◆ WORK TASK: Repeat all of the data word for word so that only the pictures are missing from the copy.

◆ RAW DATA:
***
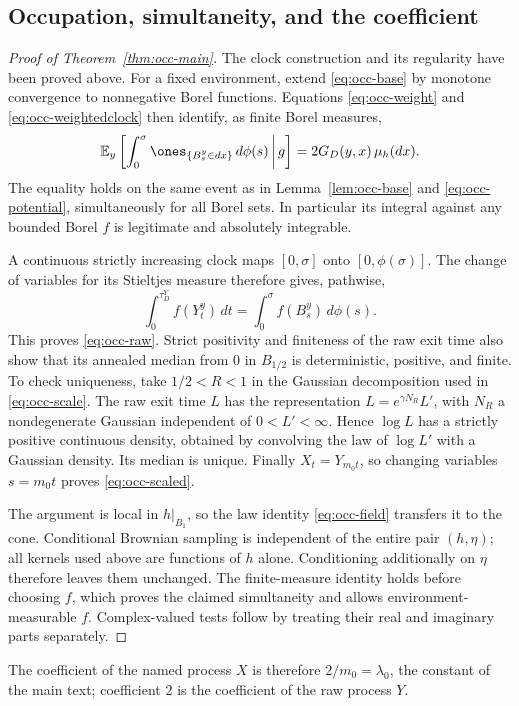 \subsection{Occupation, simultaneity, and the coefficient}

\begin{proof}[Proof of Theorem~\ref{thm:occ-main}]
The clock construction and its regularity have been proved above.
For a fixed environment, extend \eqref{eq:occ-base} by monotone convergence
to nonnegative Borel functions. Equations \eqref{eq:occ-weight} and
\eqref{eq:occ-weightedclock} then identify, as finite Borel measures,
\[
 \mathbb{E}_y\left[\int_0^\sigma\ones_{\{B^y_s\in dx\}}\,d\phi(s)
                 \,\middle|\,g\right]
     =2G_D(y,x)\,\mu_h(dx).
\]
The equality holds on the same event as in Lemma~\ref{lem:occ-base}
and \eqref{eq:occ-potential}, simultaneously for all Borel sets.
In particular its integral against any bounded Borel $f$ is legitimate
and absolutely integrable.

A continuous strictly increasing clock maps $[0,\sigma]$ onto
$[0,\phi(\sigma)]$. The change of variables for its Stieltjes measure
therefore gives, pathwise,
\[
 \int_0^{\tau_D^Y}f(Y_t^y)\,dt
       =\int_0^\sigma f(B^y_s)\,d\phi(s).
\]
This proves \eqref{eq:occ-raw}. Strict positivity and finiteness of the
raw exit time also show that its annealed median from $0$ in $B_{1/2}$
is deterministic, positive, and finite. To check uniqueness, take
$1/2<R<1$ in the Gaussian decomposition used in
\eqref{eq:occ-scale}. The raw exit time $L$ has the representation
$L=e^{\gamma N_R}L'$, with $N_R$ a nondegenerate Gaussian independent
of $0<L'<\infty$. Hence $\log L$ has a strictly positive continuous
density, obtained by convolving the law of $\log L'$ with a Gaussian
density. Its median is unique. Finally $X_t=Y_{m_0t}$,
so changing variables $s=m_0t$ proves \eqref{eq:occ-scaled}.

The argument is local in $h|_{B_1}$, so the law identity
\eqref{eq:occ-field} transfers it to the cone. Conditional Brownian
sampling is independent of the entire pair $(h,\eta)$; all kernels
used above are functions of $h$ alone. Conditioning additionally on
$\eta$ therefore leaves them unchanged. The finite-measure identity
holds before choosing $f$, which proves the claimed simultaneity and
allows environment-measurable $f$. Complex-valued tests follow by
treating their real and imaginary parts separately.
\end{proof}

The coefficient of the named process $X$ is therefore $2/m_0=\lambda_0$, the constant of the main text;
coefficient $2$ is the coefficient of the raw process $Y$.

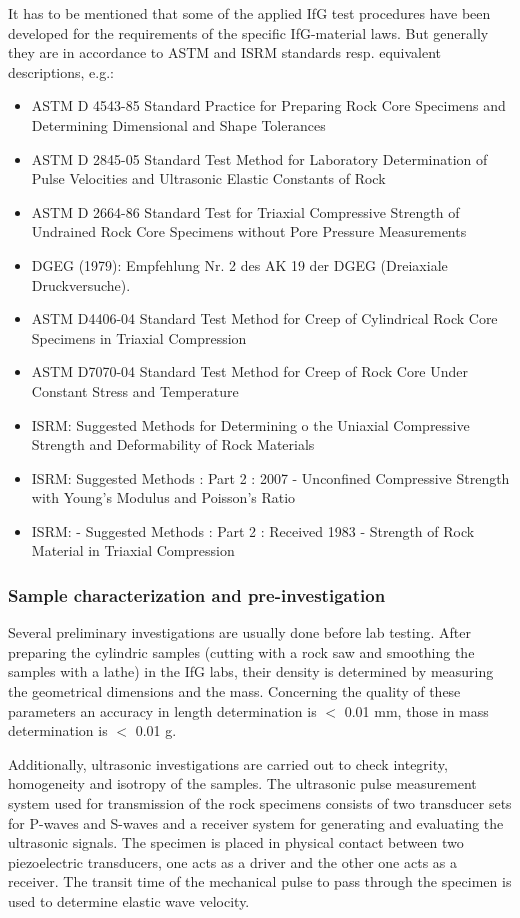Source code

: It has to be mentioned that some of the applied IfG test procedures have been developed for the requirements of the specific IfG-material laws. 
But generally they are in accordance to ASTM and ISRM standards resp. equivalent descriptions, e.g.:

\begin{itemize}
\item ASTM D 4543-85 Standard Practice for Preparing Rock Core Specimens and Determining Dimensional and Shape Tolerances
\item ASTM D 2845-05 Standard Test Method for Laboratory Determination of Pulse Velocities and Ultrasonic Elastic Constants of Rock
\item ASTM D 2664-86 Standard Test for Triaxial Compressive Strength of Undrained Rock Core Specimens without Pore Pressure Measurements 
\item DGEG (1979):   Empfehlung Nr. 2 des AK 19 der DGEG (Dreiaxiale Druckversuche).
\item ASTM D4406-04 Standard Test Method for Creep of Cylindrical Rock Core Specimens in Triaxial Compression
\item ASTM D7070-04 Standard Test Method for Creep of Rock Core Under Constant Stress and Temperature
\item ISRM: Suggested Methods for Determining o the Uniaxial Compressive Strength and Deformability of Rock Materials
\item ISRM: Suggested Methods : Part 2 : 2007 - Unconfined Compressive Strength with Young's Modulus and Poisson's Ratio
\item ISRM: - Suggested Methods : Part 2 : Received 1983 - Strength of Rock Material in Triaxial Compression
\end{itemize}

\subsubsection{Sample characterization and pre-investigation}

Several preliminary investigations are usually done before lab testing. After preparing the cylindric samples (cutting with a rock saw and smoothing the samples with a lathe) in the IfG labs, their density is determined by measuring the geometrical dimensions and the mass. Concerning the quality of these parameters an accuracy in length determination is $<$ 0.01 mm, those in mass determination is $<$ 0.01 g. 

Additionally, ultrasonic investigations are carried out to check integrity, homogeneity and isotropy of the samples. The ultrasonic pulse measurement system used for transmission of the rock specimens consists of two transducer sets for P-waves and S-waves and a receiver system for generating and evaluating the ultrasonic signals. The specimen is placed in physical contact between two piezoelectric transducers, one acts as a driver and the other one acts as a receiver. The transit time of the mechanical pulse to pass through the specimen is used to determine elastic wave velocity.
***
◆ RESPONSE TO THE TASK:
 \subsection{Occupation, simultaneity, and the coefficient}

\begin{proof}[Proof of Theorem~\ref{thm:occ-main}]
The clock construction and its regularity have been proved above.
For a fixed environment, extend \eqref{eq:occ-base} by monotone convergence
to nonnegative Borel functions. Equations \eqref{eq:occ-weight} and
\eqref{eq:occ-weightedclock} then identify, as finite Borel measures,
\[
 \mathbb{E}_y\left[\int_0^\sigma\ones_{\{B^y_s\in dx\}}\,d\phi(s)
                 \,\middle|\,g\right]
     =2G_D(y,x)\,\mu_h(dx).
\]
The equality holds on the same event as in Lemma~\ref{lem:occ-base}
and \eqref{eq:occ-potential}, simultaneously for all Borel sets.
In particular its integral against any bounded Borel $f$ is legitimate
and absolutely integrable.

A continuous strictly increasing clock maps $[0,\sigma]$ onto
$[0,\phi(\sigma)]$. The change of variables for its Stieltjes measure
therefore gives, pathwise,
\[
 \int_0^{\tau_D^Y}f(Y_t^y)\,dt
       =\int_0^\sigma f(B^y_s)\,d\phi(s).
\]
This proves \eqref{eq:occ-raw}. Strict positivity and finiteness of the
raw exit time also show that its annealed median from $0$ in $B_{1/2}$
is deterministic, positive, and finite. To check uniqueness, take
$1/2<R<1$ in the Gaussian decomposition used in
\eqref{eq:occ-scale}. The raw exit time $L$ has the representation
$L=e^{\gamma N_R}L'$, with $N_R$ a nondegenerate Gaussian independent
of $0<L'<\infty$. Hence $\log L$ has a strictly positive continuous
density, obtained by convolving the law of $\log L'$ with a Gaussian
density. Its median is unique. Finally $X_t=Y_{m_0t}$,
so changing variables $s=m_0t$ proves \eqref{eq:occ-scaled}.

The argument is local in $h|_{B_1}$, so the law identity
\eqref{eq:occ-field} transfers it to the cone. Conditional Brownian
sampling is independent of the entire pair $(h,\eta)$; all kernels
used above are functions of $h$ alone. Conditioning additionally on
$\eta$ therefore leaves them unchanged. The finite-measure identity
holds before choosing $f$, which proves the claimed simultaneity and
allows environment-measurable $f$. Complex-valued tests follow by
treating their real and imaginary parts separately.
\end{proof}

The coefficient of the named process $X$ is therefore $2/m_0=\lambda_0$, the constant of the main text;
coefficient $2$ is the coefficient of the raw process $Y$.

Source code

: It has to be mentioned that some of the applied IfG test procedures have been developed for the requirements of the specific IfG-material laws. 
But generally they are in accordance to ASTM and ISRM standards resp. equivalent descriptions, e.g.:

\begin{itemize}
\item ASTM D 4543-85 Standard Practice for Preparing Rock Core Specimens and Determining Dimensional and Shape Tolerances
\item ASTM D 2845-05 Standard Test Method for Laboratory Determination of Pulse Velocities and Ultrasonic Elastic Constants of Rock
\item ASTM D 2664-86 Standard Test for Triaxial Compressive Strength of Undrained Rock Core Specimens without Pore Pressure Measurements 
\item DGEG (1979):   Empfehlung Nr. 2 des AK 19 der DGEG (Dreiaxiale Druckversuche).
\item ASTM D4406-04 Standard Test Method for Creep of Cylindrical Rock Core Specimens in Triaxial Compression
\item ASTM D7070-04 Standard Test Method for Creep of Rock Core Under Constant Stress and Temperature
\item ISRM: Suggested Methods for Determining o the Uniaxial Compressive Strength and Deformability of Rock Materials
\item ISRM: Suggested Methods : Part 2 : 2007 - Unconfined Compressive Strength with Young's Modulus and Poisson's Ratio
\item ISRM: - Suggested Methods : Part 2 : Received 1983 - Strength of Rock Material in Triaxial Compression
\end{itemize}

\subsubsection{Sample characterization and pre-investigation}

Several preliminary investigations are usually done before lab testing. After preparing the cylindric samples (cutting with a rock saw and smoothing the samples with a lathe) in the IfG labs, their density is determined by measuring the geometrical dimensions and the mass. Concerning the quality of these parameters an accuracy in length determination is $<$ 0.01 mm, those in mass determination is $<$ 0.01 g. 

Additionally, ultrasonic investigations are carried out to check integrity, homogeneity and isotropy of the samples. The ultrasonic pulse measurement system used for transmission of the rock specimens consists of two transducer sets for P-waves and S-waves and a receiver system for generating and evaluating the ultrasonic signals. The specimen is placed in physical contact between two piezoelectric transducers, one acts as a driver and the other one acts as a receiver. The transit time of the mechanical pulse to pass through the specimen is used to determine elastic wave velocity.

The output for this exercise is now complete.